Data records:
○ ○ ○
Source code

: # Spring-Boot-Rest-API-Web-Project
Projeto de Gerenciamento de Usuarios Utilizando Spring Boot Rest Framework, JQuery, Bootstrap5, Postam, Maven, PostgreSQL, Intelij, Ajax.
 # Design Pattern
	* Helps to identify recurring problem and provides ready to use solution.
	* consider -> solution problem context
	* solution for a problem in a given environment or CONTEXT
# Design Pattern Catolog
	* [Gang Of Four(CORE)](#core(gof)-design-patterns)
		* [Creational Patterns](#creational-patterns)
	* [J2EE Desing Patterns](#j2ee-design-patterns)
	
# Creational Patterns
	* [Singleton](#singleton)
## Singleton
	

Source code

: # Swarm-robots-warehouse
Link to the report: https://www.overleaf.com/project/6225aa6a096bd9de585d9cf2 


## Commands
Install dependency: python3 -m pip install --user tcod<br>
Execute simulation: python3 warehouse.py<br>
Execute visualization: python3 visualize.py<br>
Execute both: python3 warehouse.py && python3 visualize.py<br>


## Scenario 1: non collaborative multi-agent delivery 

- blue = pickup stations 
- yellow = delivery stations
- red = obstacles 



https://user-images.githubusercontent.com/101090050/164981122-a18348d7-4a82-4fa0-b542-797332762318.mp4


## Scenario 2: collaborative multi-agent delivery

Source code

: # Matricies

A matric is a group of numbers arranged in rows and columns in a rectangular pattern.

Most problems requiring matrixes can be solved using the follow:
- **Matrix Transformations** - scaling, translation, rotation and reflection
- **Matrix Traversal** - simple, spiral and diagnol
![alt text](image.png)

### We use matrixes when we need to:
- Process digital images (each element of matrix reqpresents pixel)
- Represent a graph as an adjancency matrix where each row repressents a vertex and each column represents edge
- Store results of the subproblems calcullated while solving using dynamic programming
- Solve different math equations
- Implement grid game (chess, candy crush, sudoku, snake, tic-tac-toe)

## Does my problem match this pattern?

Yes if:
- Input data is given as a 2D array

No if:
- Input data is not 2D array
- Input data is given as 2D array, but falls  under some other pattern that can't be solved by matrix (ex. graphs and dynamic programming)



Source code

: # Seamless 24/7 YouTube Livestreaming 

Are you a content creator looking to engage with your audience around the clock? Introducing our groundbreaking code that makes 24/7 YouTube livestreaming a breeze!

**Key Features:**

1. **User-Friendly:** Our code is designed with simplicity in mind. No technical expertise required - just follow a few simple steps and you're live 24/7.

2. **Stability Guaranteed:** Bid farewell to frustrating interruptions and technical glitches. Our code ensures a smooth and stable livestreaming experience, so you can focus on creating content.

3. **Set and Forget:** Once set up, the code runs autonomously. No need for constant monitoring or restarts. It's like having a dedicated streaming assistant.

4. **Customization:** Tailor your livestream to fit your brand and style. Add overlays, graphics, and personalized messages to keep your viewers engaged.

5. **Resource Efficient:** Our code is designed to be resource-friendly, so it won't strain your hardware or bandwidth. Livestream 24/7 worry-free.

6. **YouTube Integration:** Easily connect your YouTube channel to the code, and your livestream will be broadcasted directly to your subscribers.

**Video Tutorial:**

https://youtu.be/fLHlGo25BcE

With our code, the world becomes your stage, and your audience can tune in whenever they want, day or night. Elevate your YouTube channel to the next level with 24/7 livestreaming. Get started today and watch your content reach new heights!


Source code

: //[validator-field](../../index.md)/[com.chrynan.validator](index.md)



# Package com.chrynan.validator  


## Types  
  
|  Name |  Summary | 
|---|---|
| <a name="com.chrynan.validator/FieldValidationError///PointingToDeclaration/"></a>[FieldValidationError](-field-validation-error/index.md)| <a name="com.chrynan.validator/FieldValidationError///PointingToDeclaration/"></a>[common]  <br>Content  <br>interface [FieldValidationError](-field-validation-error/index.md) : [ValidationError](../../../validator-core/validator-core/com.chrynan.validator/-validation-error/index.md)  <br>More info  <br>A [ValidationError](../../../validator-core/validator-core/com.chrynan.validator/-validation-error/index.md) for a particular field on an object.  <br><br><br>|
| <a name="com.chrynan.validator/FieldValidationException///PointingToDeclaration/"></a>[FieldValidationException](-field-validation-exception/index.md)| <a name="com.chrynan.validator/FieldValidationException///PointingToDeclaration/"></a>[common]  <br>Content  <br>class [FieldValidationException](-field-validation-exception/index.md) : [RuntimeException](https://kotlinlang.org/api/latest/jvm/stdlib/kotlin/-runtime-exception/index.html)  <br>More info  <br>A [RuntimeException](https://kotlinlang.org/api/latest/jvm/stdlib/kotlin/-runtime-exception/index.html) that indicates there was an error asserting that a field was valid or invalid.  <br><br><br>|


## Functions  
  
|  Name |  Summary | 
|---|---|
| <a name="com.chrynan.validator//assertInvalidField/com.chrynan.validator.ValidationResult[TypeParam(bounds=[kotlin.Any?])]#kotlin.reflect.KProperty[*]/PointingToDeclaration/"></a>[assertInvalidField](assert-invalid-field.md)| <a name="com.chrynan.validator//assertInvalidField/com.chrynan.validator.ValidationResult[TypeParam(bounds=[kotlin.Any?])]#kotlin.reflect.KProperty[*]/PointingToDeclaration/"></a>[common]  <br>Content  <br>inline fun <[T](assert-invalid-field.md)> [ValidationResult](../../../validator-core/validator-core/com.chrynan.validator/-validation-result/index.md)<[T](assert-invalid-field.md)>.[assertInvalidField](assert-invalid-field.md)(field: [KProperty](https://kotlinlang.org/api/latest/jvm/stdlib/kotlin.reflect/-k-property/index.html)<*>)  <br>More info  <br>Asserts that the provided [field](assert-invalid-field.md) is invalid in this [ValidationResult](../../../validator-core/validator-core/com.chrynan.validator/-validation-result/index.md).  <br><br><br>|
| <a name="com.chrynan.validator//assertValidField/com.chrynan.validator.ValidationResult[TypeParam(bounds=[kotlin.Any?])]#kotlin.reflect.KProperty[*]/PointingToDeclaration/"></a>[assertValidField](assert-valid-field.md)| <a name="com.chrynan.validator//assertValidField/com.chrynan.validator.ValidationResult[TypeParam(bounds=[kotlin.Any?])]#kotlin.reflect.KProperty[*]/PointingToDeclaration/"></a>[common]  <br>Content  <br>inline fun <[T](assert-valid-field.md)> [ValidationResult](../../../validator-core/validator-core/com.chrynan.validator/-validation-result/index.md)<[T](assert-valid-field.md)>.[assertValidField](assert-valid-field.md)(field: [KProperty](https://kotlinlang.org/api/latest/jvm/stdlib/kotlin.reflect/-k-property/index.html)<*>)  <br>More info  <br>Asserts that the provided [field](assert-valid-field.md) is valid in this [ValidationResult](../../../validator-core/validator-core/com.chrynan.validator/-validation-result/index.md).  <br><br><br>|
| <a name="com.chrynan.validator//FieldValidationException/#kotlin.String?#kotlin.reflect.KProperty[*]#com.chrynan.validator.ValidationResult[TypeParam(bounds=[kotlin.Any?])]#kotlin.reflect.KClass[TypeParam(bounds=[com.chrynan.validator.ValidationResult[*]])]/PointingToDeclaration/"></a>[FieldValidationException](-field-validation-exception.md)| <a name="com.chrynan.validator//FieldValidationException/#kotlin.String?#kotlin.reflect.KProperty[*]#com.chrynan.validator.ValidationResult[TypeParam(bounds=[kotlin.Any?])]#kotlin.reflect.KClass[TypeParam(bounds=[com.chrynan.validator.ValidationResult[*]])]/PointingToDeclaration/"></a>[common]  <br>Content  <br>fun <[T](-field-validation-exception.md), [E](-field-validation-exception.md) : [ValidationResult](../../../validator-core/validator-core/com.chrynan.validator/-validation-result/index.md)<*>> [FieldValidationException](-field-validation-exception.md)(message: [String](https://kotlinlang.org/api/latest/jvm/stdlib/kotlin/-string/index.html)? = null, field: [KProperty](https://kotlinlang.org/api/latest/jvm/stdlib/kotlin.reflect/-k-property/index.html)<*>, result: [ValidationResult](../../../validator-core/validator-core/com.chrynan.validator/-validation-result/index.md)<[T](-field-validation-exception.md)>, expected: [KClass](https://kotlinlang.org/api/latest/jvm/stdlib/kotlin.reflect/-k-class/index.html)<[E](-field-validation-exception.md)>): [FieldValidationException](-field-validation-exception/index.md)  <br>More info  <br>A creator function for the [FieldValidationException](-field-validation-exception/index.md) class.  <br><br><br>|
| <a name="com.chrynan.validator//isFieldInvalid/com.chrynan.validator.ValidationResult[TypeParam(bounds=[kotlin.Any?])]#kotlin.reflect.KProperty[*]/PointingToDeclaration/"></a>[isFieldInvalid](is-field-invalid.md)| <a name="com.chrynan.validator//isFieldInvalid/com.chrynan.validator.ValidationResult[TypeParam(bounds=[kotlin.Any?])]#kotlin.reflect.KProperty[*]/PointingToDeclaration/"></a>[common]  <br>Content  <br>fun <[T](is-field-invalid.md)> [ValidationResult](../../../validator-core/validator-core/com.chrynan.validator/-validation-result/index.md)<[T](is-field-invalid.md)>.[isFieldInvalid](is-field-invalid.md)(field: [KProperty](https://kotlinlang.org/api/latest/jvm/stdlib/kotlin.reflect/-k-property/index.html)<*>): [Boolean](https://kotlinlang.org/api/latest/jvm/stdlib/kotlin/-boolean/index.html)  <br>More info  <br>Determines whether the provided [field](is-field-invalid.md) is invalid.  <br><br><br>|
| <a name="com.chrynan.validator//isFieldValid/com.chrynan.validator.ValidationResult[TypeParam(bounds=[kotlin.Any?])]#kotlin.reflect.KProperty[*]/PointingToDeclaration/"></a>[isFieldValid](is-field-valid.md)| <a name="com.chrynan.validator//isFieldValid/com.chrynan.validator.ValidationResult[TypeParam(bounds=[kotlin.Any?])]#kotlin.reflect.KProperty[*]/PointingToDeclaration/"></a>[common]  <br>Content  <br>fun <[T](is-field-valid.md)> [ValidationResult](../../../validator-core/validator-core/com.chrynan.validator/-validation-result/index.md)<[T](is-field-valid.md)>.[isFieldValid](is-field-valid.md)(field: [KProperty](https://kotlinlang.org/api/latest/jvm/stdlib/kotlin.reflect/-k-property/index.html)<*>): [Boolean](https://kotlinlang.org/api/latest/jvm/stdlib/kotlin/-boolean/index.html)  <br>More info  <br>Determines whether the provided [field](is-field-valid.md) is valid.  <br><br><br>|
○ ○ ○
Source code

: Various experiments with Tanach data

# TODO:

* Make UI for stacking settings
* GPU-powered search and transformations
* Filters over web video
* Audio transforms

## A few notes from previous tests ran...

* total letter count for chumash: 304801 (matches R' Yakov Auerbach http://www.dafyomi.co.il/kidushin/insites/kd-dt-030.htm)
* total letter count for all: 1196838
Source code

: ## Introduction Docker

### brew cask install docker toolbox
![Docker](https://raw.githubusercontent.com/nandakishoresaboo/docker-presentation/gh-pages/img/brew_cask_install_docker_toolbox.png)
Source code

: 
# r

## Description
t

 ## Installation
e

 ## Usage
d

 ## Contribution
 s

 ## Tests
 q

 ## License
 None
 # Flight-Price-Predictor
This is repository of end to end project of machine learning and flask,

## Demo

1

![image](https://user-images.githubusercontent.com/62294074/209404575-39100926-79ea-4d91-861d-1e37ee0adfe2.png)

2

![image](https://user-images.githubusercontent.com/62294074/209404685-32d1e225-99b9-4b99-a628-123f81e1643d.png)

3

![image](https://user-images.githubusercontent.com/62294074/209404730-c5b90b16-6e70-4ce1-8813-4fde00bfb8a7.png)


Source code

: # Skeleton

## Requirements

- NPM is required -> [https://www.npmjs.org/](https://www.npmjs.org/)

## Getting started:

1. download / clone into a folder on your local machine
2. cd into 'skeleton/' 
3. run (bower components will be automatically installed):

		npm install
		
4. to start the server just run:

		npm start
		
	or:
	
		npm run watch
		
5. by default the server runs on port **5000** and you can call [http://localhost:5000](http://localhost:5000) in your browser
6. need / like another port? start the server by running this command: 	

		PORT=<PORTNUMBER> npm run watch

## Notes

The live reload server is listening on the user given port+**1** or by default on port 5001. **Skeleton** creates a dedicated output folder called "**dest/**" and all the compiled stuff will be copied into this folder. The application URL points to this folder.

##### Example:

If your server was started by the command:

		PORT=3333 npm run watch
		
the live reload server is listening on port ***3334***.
○ ○ ○
Copy each line of the data that contains the word "multi", leaving the other lines out.

## Scenario 1: non collaborative multi-agent delivery 
## Scenario 2: collaborative multi-agent delivery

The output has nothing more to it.